__Activity__:
Please tell how many of the lines below contain "FactoryBean", using only a number.

*** Opening Record extracts ***

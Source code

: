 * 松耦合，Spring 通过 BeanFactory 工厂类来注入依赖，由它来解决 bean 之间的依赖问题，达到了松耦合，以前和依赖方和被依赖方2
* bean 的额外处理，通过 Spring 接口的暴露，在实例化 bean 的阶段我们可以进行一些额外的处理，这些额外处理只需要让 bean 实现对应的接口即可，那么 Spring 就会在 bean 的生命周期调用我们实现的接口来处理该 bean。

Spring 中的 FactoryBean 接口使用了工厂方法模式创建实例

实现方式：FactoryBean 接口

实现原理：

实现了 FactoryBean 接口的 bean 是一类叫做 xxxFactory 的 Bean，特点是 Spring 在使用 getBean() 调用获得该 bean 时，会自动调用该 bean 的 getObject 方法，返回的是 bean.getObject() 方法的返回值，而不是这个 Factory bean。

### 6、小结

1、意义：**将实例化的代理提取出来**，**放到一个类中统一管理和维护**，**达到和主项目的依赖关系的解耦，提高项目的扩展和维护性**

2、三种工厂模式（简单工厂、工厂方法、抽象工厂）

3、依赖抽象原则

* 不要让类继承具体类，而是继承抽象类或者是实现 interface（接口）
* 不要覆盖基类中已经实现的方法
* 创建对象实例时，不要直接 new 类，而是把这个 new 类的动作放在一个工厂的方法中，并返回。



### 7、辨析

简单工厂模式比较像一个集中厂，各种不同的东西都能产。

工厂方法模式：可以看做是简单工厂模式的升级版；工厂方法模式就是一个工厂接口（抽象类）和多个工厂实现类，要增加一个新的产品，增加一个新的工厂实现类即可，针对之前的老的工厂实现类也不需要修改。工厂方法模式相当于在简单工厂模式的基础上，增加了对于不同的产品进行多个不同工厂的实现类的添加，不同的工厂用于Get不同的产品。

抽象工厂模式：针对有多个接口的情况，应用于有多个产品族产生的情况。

*** Closing Record extracts ***

__The answer__:
3